> _Data in this exercise_:

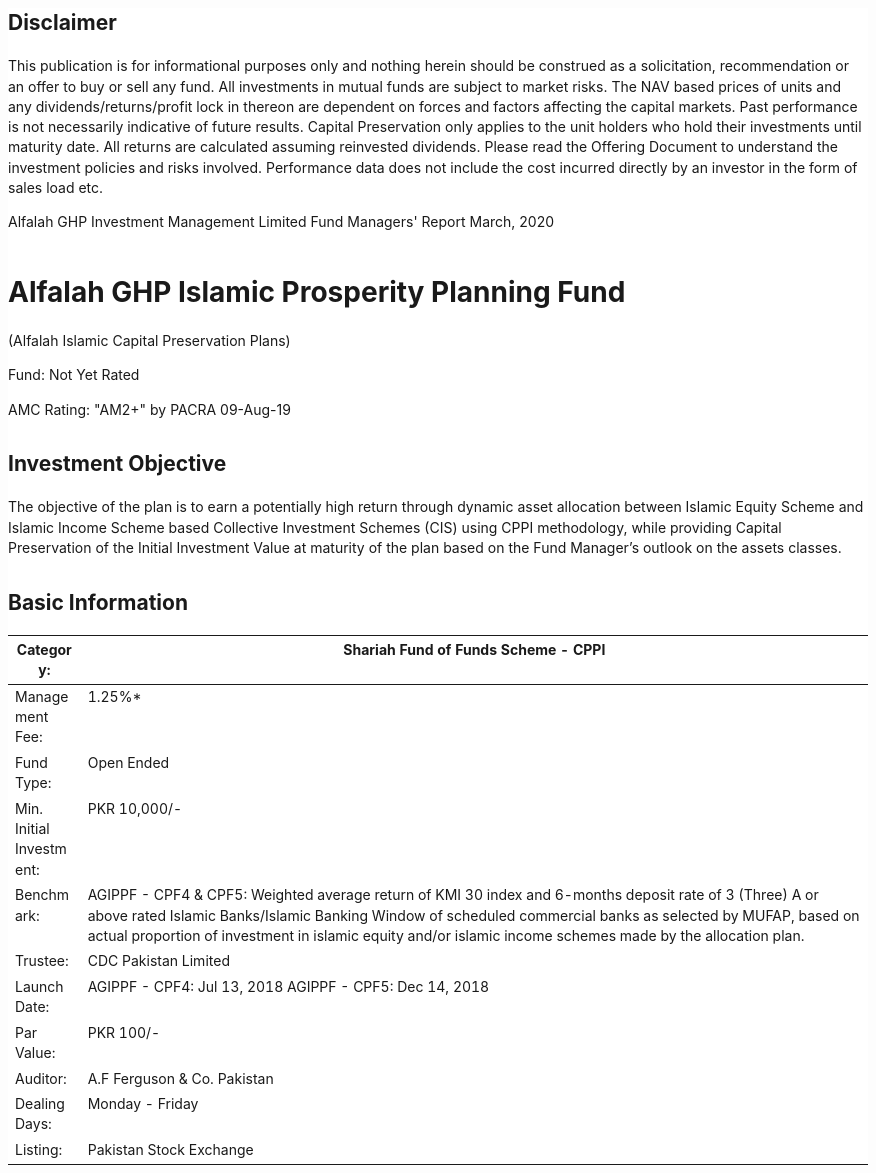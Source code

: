 ## Disclaimer

This publication is for informational purposes only and nothing herein should be construed as a solicitation, recommendation or an offer to buy or sell any fund. All investments in mutual funds are subject to market risks. The NAV based prices of units and any dividends/returns/profit lock in thereon are dependent on forces and factors affecting the capital markets. Past performance is not necessarily indicative of future results. Capital Preservation only applies to the unit holders who hold their investments until maturity date. All returns are calculated assuming reinvested dividends. Please read the Offering Document to understand the investment policies and risks involved. Performance data does not include the cost incurred directly by an investor in the form of sales load etc.

Alfalah GHP Investment Management Limited Fund Managers' Report March, 2020

# Alfalah GHP Islamic Prosperity Planning Fund

(Alfalah Islamic Capital Preservation Plans)

Fund: Not Yet Rated

AMC Rating: "AM2+" by PACRA 09-Aug-19

## Investment Objective

The objective of the plan is to earn a potentially high return through dynamic asset allocation between Islamic Equity Scheme and Islamic Income Scheme based Collective Investment Schemes (CIS) using CPPI methodology, while providing Capital Preservation of the Initial Investment Value at maturity of the plan based on the Fund Manager’s outlook on the assets classes.

## Basic Information

| Category:                | Shariah Fund of Funds Scheme - CPPI                                                                                                                                                                                                                                                                                                  |
| ------------------------ | ------------------------------------------------------------------------------------------------------------------------------------------------------------------------------------------------------------------------------------------------------------------------------------------------------------------------------------ |
| Management Fee:          | 1.25%\*                                                                                                                                                                                                                                                                                                                              |
| Fund Type:               | Open Ended                                                                                                                                                                                                                                                                                                                           |
| Min. Initial Investment: | PKR 10,000/-                                                                                                                                                                                                                                                                                                                         |
| Benchmark:               | AGIPPF - CPF4 & CPF5: Weighted average return of KMI 30 index and 6-months deposit rate of 3 (Three) A or above rated Islamic Banks/Islamic Banking Window of scheduled commercial banks as selected by MUFAP, based on actual proportion of investment in islamic equity and/or islamic income schemes made by the allocation plan. |
| Trustee:                 | CDC Pakistan Limited                                                                                                                                                                                                                                                                                                                 |
| Launch Date:             | AGIPPF - CPF4: Jul 13, 2018 AGIPPF - CPF5: Dec 14, 2018                                                                                                                                                                                                                                                                              |
| Par Value:               | PKR 100/-                                                                                                                                                                                                                                                                                                                            |
| Auditor:                 | A.F Ferguson & Co. Pakistan                                                                                                                                                                                                                                                                                                          |
| Dealing Days:            | Monday - Friday                                                                                                                                                                                                                                                                                                                      |
| Listing:                 | Pakistan Stock Exchange                                                                                                                                                                                                                                                                                                              |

> _Exercise details_:
Take the entries above and return only the lines from the one with "This publication is" to the one with "## Investment Objective", both included, unchanged.

> _Written solution_:
This publication is for informational purposes only and nothing herein should be construed as a solicitation, recommendation or an offer to buy or sell any fund. All investments in mutual funds are subject to market risks. The NAV based prices of units and any dividends/returns/profit lock in thereon are dependent on forces and factors affecting the capital markets. Past performance is not necessarily indicative of future results. Capital Preservation only applies to the unit holders who hold their investments until maturity date. All returns are calculated assuming reinvested dividends. Please read the Offering Document to understand the investment policies and risks involved. Performance data does not include the cost incurred directly by an investor in the form of sales load etc.

Alfalah GHP Investment Management Limited Fund Managers' Report March, 2020

# Alfalah GHP Islamic Prosperity Planning Fund

(Alfalah Islamic Capital Preservation Plans)

Fund: Not Yet Rated

AMC Rating: "AM2+" by PACRA 09-Aug-19

## Investment Objective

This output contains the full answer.